Nothing but the lines below between the line holding "If you name" and the line holding "The method without", inclusive, should appear in the answer, each set down exactly.

(Rendered images with source text)
━━━━━━
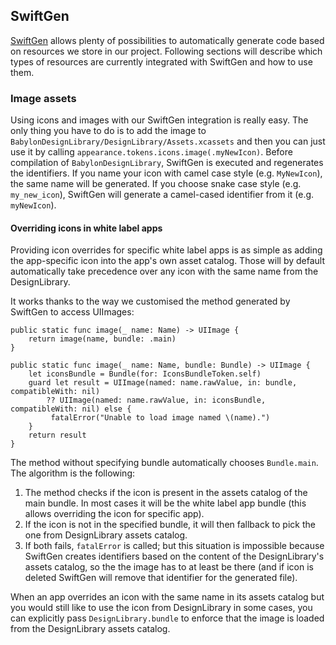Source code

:## SwiftGen

[SwiftGen](https://github.com/SwiftGen/SwiftGen) allows plenty of possibilities to automatically generate code based on resources we store in our project. Following sections will describe which types of resources are currently integrated with SwiftGen and how to use them.

### Image assets

Using icons and images with our SwiftGen integration is really easy. The only thing you have to do is to add the image to `BabylonDesignLibrary/DesignLibrary/Assets.xcassets` and then you can just use it by calling `appearance.tokens.icons.image(.myNewIcon)`. Before compilation of `BabylonDesignLibrary`, SwiftGen is executed and regenerates the identifiers.
If you name your icon with camel case style (e.g. `MyNewIcon`), the same name will be generated. If you choose snake case style (e.g. `my_new_icon`), SwiftGen will generate a camel-cased identifier from it (e.g. `myNewIcon`).

#### Overriding icons in white label apps

Providing icon overrides for specific white label apps is as simple as adding the app-specific icon into the app's own asset catalog. Those will by default automatically take precedence over any icon with the same name from the DesignLibrary.

It works thanks to the way we customised the method generated by SwiftGen to access UIImages:
```
public static func image(_ name: Name) -> UIImage {
	return image(name, bundle: .main) 
}

public static func image(_ name: Name, bundle: Bundle) -> UIImage {
	let iconsBundle = Bundle(for: IconsBundleToken.self)
	guard let result = UIImage(named: name.rawValue, in: bundle, compatibleWith: nil)
		?? UIImage(named: name.rawValue, in: iconsBundle, compatibleWith: nil) else {
		 fatalError("Unable to load image named \(name).") 
	}
	return result
}
```
The method without specifying bundle automatically chooses `Bundle.main`. The algorithm is the following:
1. The method checks if the icon is present in the assets catalog of the main bundle. In most cases it will be the white label app bundle (this allows overriding the icon for specific app).
2. If the icon is not in the specified bundle, it will then fallback to pick the one from DesignLibrary assets catalog.
3. If both fails, `fatalError` is called; but this situation is impossible because SwiftGen creates identifiers based on the content of the DesignLibrary's assets catalog, so the the image has to at least be there (and if icon is deleted SwiftGen will remove that identifier for the generated file).

When an app overrides an icon with the same name in its assets catalog but you would still like to use the icon from DesignLibrary in some cases, you can explicitly pass `DesignLibrary.bundle` to enforce that the image is loaded from the DesignLibrary assets catalog.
━━━━━━
(Solved problem)
If you name your icon with camel case style (e.g. `MyNewIcon`), the same name will be generated. If you choose snake case style (e.g. `my_new_icon`), SwiftGen will generate a camel-cased identifier from it (e.g. `myNewIcon`).

#### Overriding icons in white label apps

Providing icon overrides for specific white label apps is as simple as adding the app-specific icon into the app's own asset catalog. Those will by default automatically take precedence over any icon with the same name from the DesignLibrary.

It works thanks to the way we customised the method generated by SwiftGen to access UIImages:
```
public static func image(_ name: Name) -> UIImage {
	return image(name, bundle: .main) 
}

public static func image(_ name: Name, bundle: Bundle) -> UIImage {
	let iconsBundle = Bundle(for: IconsBundleToken.self)
	guard let result = UIImage(named: name.rawValue, in: bundle, compatibleWith: nil)
		?? UIImage(named: name.rawValue, in: iconsBundle, compatibleWith: nil) else {
		 fatalError("Unable to load image named \(name).") 
	}
	return result
}
```
The method without specifying bundle automatically chooses `Bundle.main`. The algorithm is the following:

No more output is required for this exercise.